The following regex code to remove comments from a JavaScript chunk of code
was developed with the help of several awesome Perl monks at this site...
The Code
#---------------------------------------------------------------------
+-
# Here is the fundamental code to match JavaScript code.
# This includes regular expressions and quoted strings.
#---------------------------------------------------------------------
+-
my ($regexJSCode) = qr{
# First, we'll list things we want
# to match, but not throw away
(?:
# Match a regular expression (they start with ( or =).
# Then the have a slash, and end with a slash.
# The first slash must not be followed by * and cannot contain
# newline chars. eg: var "re = /\*/;" or "a = b.match (/x/);"
[\(=] \s*
/
(?:
# char class contents
\[ \^? ]? (?: [^]\\]+ | \\. )* ]
|
# escaped and regular chars (\/ and \.)
(?: [^[\\\/]+ | \\. )*
)*
/
(?:
[gi]*
# next characters are not word characters
(?= [^\w] )
)
)
| # or double quoted string
(?:
"[^"\\]* (?:\\.[^"\\]*)*" [^"'/]*
)+
| # or single quoted constant
(?:
'[^'\\]* (?:\\.[^'\\]*)*' [^"'/]*
)+
}x;
#---------------------------------------------------------------------
+-
# Here is the fundamental code to match JavaScript comments and commen
+t blocks.
#---------------------------------------------------------------------
+-
my ($regexJSComments) = qr{
# or we'll match a comment.
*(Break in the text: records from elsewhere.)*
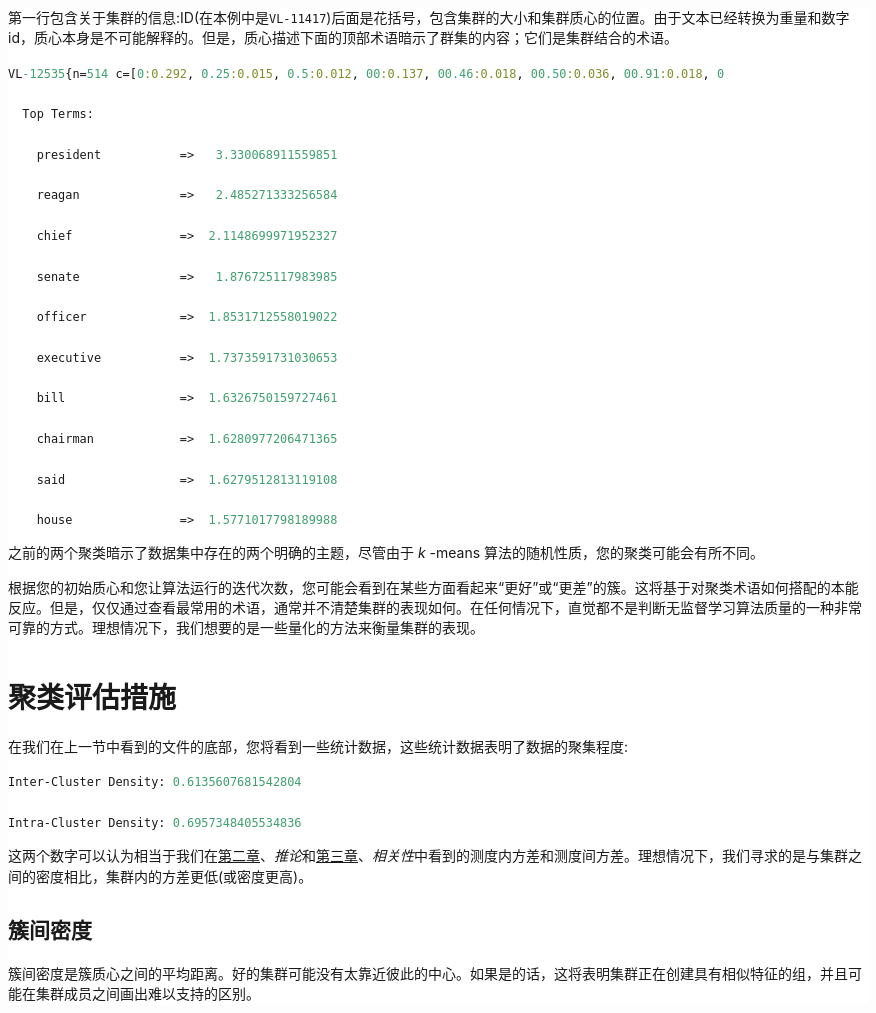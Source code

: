 第一行包含关于集群的信息:ID(在本例中是`VL-11417`)后面是花括号，包含集群的大小和集群质心的位置。由于文本已经转换为重量和数字 id，质心本身是不可能解释的。但是，质心描述下面的顶部术语暗示了群集的内容；它们是集群结合的术语。

```clj
VL-12535{n=514 c=[0:0.292, 0.25:0.015, 0.5:0.012, 00:0.137, 00.46:0.018, 00.50:0.036, 00.91:0.018, 0

  Top Terms:

    president           =>   3.330068911559851

    reagan              =>   2.485271333256584

    chief               =>  2.1148699971952327

    senate              =>   1.876725117983985

    officer             =>  1.8531712558019022

    executive           =>  1.7373591731030653

    bill                =>  1.6326750159727461

    chairman            =>  1.6280977206471365

    said                =>  1.6279512813119108

    house               =>  1.5771017798189988
```

之前的两个聚类暗示了数据集中存在的两个明确的主题，尽管由于 *k* -means 算法的随机性质，您的聚类可能会有所不同。

根据您的初始质心和您让算法运行的迭代次数，您可能会看到在某些方面看起来“更好”或“更差”的簇。这将基于对聚类术语如何搭配的本能反应。但是，仅仅通过查看最常用的术语，通常并不清楚集群的表现如何。在任何情况下，直觉都不是判断无监督学习算法质量的一种非常可靠的方式。理想情况下，我们想要的是一些量化的方法来衡量集群的表现。



# 聚类评估措施

在我们在上一节中看到的文件的底部，您将看到一些统计数据，这些统计数据表明了数据的聚集程度:

```clj
Inter-Cluster Density: 0.6135607681542804

Intra-Cluster Density: 0.6957348405534836
```

这两个数字可以认为相当于我们在[第二章](ch02.html "Chapter 2. Inference")、*推论*和[第三章](ch03.html "Chapter 3. Correlation")、*相关性*中看到的测度内方差和测度间方差。理想情况下，我们寻求的是与集群之间的密度相比，集群内的方差更低(或密度更高)。

## 簇间密度

簇间密度是簇质心之间的平均距离。好的集群可能没有太靠近彼此的中心。如果是的话，这将表明集群正在创建具有相似特征的组，并且可能在集群成员之间画出难以支持的区别。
Since it's not in the
# $1 parentheses above, the comments will disappear
# when we use $1 as the replacement text.
/ # (all comments start with a slash)
(?:
# traditional C comments
(?:
\* [^*]* \*+
(?: [^/*] [^*]* \*+ )*
/
)
| # or C++ //-style comments
(?:
/ [^\n]*
)
)
}x;
#---------------------------------------------------------------------
+-
# Get rid of all comments from the string.
#---------------------------------------------------------------------
+-
$strOutput =~ s{
( $regexJSCode ) | $regexJSComments
}{$1}gsx;
Input (Problems)
function test (str) {
// A comment.
alert ("test");
var reForwardSlash = /\//;
var reBackslash = /\\/;
if (str.match(regexForwardslash) && str.match(regexBackslash)) {
return true;
}
}
Parsed Output (Incorrect)
The choking occurs on the regexForwardSlash variable:
function test (str) {
alert ("test");
var reForwardSlash = /\
var reBackslash = /\\/;
if (str.match(regexForwardslash) && str.match(regexBackslash))
+ {
return true;
}
}
If we get rid of the alert ("test") string,
we will get the proper parsing... so the regex we have developed has some issues...
Here's a successful parse with the same regex, just different input.
Input (No Problems)
function test (str) {
// A comment.
var reForwardSlash = /\//;
var reBackslash = /\\/;
if (str.match(regexForwardslash) && str.match(regexBackslash)) {
return true;
}
}
Parsed Output (Correct)
This is the expected parse output.
function test (str) {
var reForwardSlash = /\//;
var reBackslash = /\\/;
if (str.match(regexForwardslash) && str.match(regexBackslash))
+ {
return true;
}
}
Help Wanted
So as you can see, I'm doing something wrong in the regex... Does anyone see what the problem is?
Any help is greatly appreciated.